───── Data shown ─────

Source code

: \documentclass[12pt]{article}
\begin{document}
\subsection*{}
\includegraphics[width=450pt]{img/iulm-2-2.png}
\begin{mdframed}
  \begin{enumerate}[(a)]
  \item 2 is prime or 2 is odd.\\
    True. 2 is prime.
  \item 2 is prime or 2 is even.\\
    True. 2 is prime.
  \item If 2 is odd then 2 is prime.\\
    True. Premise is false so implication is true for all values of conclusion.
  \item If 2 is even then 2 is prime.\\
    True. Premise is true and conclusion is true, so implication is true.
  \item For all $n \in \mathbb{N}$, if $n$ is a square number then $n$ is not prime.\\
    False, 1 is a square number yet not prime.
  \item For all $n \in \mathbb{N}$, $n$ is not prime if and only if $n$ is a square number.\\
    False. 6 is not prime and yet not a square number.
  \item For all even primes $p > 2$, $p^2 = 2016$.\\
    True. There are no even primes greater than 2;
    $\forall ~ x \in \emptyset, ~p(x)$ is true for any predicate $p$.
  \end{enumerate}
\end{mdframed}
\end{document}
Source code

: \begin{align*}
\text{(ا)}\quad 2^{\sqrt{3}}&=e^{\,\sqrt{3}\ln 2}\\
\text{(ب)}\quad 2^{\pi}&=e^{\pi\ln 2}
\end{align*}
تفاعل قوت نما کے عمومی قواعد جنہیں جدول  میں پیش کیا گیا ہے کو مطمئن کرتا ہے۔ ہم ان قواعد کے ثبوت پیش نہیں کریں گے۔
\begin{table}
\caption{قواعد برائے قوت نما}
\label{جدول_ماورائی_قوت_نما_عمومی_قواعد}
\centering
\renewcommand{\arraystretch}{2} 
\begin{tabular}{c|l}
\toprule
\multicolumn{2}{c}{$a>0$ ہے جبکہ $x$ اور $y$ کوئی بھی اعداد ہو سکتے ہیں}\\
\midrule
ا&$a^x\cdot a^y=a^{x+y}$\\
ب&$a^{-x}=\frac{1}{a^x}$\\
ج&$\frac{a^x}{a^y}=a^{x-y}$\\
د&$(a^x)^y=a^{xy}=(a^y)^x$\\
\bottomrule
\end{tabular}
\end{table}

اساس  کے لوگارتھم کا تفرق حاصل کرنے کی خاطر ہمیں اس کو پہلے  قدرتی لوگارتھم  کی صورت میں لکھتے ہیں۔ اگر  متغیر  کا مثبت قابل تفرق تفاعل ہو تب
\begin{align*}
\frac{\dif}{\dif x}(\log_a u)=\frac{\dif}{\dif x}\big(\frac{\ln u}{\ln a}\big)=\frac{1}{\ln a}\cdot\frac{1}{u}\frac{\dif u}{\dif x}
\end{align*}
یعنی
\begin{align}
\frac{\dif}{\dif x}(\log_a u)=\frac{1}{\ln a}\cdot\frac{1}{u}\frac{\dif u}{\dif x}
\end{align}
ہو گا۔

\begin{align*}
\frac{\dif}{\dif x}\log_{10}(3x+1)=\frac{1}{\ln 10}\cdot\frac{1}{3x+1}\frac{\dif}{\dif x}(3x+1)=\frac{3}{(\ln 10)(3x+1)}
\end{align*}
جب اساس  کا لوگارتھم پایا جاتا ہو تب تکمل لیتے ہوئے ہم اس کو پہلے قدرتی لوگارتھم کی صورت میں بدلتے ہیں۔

─────

▶ **What you need to do**
Every line containing the string "even" in the entries should be counted; give the resulting number and nothing else.

▶ **Response**
4